# Assigned task
The output should be identical to the entries that follow.
*** Opening Material provided ***
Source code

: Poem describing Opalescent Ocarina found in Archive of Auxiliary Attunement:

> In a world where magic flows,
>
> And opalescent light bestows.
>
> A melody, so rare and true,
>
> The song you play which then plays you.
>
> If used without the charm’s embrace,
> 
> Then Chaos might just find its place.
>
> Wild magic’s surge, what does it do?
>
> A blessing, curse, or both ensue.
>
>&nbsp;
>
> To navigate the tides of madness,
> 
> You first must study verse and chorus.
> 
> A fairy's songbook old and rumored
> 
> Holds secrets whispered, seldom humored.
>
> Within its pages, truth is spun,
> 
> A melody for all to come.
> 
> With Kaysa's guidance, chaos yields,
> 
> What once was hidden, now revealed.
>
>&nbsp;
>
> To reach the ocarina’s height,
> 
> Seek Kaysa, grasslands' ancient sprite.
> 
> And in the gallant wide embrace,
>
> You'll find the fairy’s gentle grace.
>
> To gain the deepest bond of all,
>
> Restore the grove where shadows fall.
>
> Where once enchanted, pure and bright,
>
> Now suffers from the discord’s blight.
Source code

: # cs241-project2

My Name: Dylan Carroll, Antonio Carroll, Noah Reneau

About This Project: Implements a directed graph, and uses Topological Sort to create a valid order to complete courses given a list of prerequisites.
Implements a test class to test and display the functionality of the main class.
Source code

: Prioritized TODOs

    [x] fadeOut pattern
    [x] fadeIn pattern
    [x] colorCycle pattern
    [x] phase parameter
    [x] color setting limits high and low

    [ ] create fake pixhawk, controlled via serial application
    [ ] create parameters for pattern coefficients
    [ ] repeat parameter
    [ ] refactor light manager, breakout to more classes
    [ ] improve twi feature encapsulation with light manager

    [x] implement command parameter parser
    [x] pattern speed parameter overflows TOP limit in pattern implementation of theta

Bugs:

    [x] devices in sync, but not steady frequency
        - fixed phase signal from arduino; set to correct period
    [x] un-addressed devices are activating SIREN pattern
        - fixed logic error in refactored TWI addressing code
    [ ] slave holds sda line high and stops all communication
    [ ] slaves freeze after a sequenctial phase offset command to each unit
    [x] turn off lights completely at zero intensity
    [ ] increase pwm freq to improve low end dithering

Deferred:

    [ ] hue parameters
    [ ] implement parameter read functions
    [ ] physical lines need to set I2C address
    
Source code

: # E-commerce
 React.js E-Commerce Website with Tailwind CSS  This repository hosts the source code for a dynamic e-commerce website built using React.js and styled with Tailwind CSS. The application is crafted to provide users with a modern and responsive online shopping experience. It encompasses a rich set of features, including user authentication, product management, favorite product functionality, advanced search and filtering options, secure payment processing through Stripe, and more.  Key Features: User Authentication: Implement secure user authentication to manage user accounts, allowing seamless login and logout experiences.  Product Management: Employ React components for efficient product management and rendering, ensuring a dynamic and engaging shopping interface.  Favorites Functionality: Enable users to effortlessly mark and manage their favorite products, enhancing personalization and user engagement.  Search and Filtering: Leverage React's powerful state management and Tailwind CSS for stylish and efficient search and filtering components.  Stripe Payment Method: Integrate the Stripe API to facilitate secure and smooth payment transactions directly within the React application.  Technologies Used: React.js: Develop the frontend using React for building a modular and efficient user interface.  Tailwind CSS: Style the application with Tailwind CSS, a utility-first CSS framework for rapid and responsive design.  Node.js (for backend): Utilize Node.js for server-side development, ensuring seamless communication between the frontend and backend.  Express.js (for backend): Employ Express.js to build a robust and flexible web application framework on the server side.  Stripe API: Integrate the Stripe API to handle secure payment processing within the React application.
*** Closing Material provided ***
# Answer to this problem
Source code

: Poem describing Opalescent Ocarina found in Archive of Auxiliary Attunement:

> In a world where magic flows,
>
> And opalescent light bestows.
>
> A melody, so rare and true,
>
> The song you play which then plays you.
>
> If used without the charm’s embrace,
> 
> Then Chaos might just find its place.
>
> Wild magic’s surge, what does it do?
>
> A blessing, curse, or both ensue.
>
>&nbsp;
>
> To navigate the tides of madness,
> 
> You first must study verse and chorus.
> 
> A fairy's songbook old and rumored
> 
> Holds secrets whispered, seldom humored.
>
> Within its pages, truth is spun,
> 
> A melody for all to come.
> 
> With Kaysa's guidance, chaos yields,
> 
> What once was hidden, now revealed.
>
>&nbsp;
>
> To reach the ocarina’s height,
> 
> Seek Kaysa, grasslands' ancient sprite.
> 
> And in the gallant wide embrace,
>
> You'll find the fairy’s gentle grace.
>
> To gain the deepest bond of all,
>
> Restore the grove where shadows fall.
>
> Where once enchanted, pure and bright,
>
> Now suffers from the discord’s blight.
Source code

: # cs241-project2

My Name: Dylan Carroll, Antonio Carroll, Noah Reneau

About This Project: Implements a directed graph, and uses Topological Sort to create a valid order to complete courses given a list of prerequisites.
Implements a test class to test and display the functionality of the main class.
Source code

: Prioritized TODOs

    [x] fadeOut pattern
    [x] fadeIn pattern
    [x] colorCycle pattern
    [x] phase parameter
    [x] color setting limits high and low

    [ ] create fake pixhawk, controlled via serial application
    [ ] create parameters for pattern coefficients
    [ ] repeat parameter
    [ ] refactor light manager, breakout to more classes
    [ ] improve twi feature encapsulation with light manager

    [x] implement command parameter parser
    [x] pattern speed parameter overflows TOP limit in pattern implementation of theta

Bugs:

    [x] devices in sync, but not steady frequency
        - fixed phase signal from arduino; set to correct period
    [x] un-addressed devices are activating SIREN pattern
        - fixed logic error in refactored TWI addressing code
    [ ] slave holds sda line high and stops all communication
    [ ] slaves freeze after a sequenctial phase offset command to each unit
    [x] turn off lights completely at zero intensity
    [ ] increase pwm freq to improve low end dithering

Deferred:

    [ ] hue parameters
    [ ] implement parameter read functions
    [ ] physical lines need to set I2C address
    
Source code

: # E-commerce
 React.js E-Commerce Website with Tailwind CSS  This repository hosts the source code for a dynamic e-commerce website built using React.js and styled with Tailwind CSS. The application is crafted to provide users with a modern and responsive online shopping experience. It encompasses a rich set of features, including user authentication, product management, favorite product functionality, advanced search and filtering options, secure payment processing through Stripe, and more.  Key Features: User Authentication: Implement secure user authentication to manage user accounts, allowing seamless login and logout experiences.  Product Management: Employ React components for efficient product management and rendering, ensuring a dynamic and engaging shopping interface.  Favorites Functionality: Enable users to effortlessly mark and manage their favorite products, enhancing personalization and user engagement.  Search and Filtering: Leverage React's powerful state management and Tailwind CSS for stylish and efficient search and filtering components.  Stripe Payment Method: Integrate the Stripe API to facilitate secure and smooth payment transactions directly within the React application.  Technologies Used: React.js: Develop the frontend using React for building a modular and efficient user interface.  Tailwind CSS: Style the application with Tailwind CSS, a utility-first CSS framework for rapid and responsive design.  Node.js (for backend): Utilize Node.js for server-side development, ensuring seamless communication between the frontend and backend.  Express.js (for backend): Employ Express.js to build a robust and flexible web application framework on the server side.  Stripe API: Integrate the Stripe API to handle secure payment processing within the React application.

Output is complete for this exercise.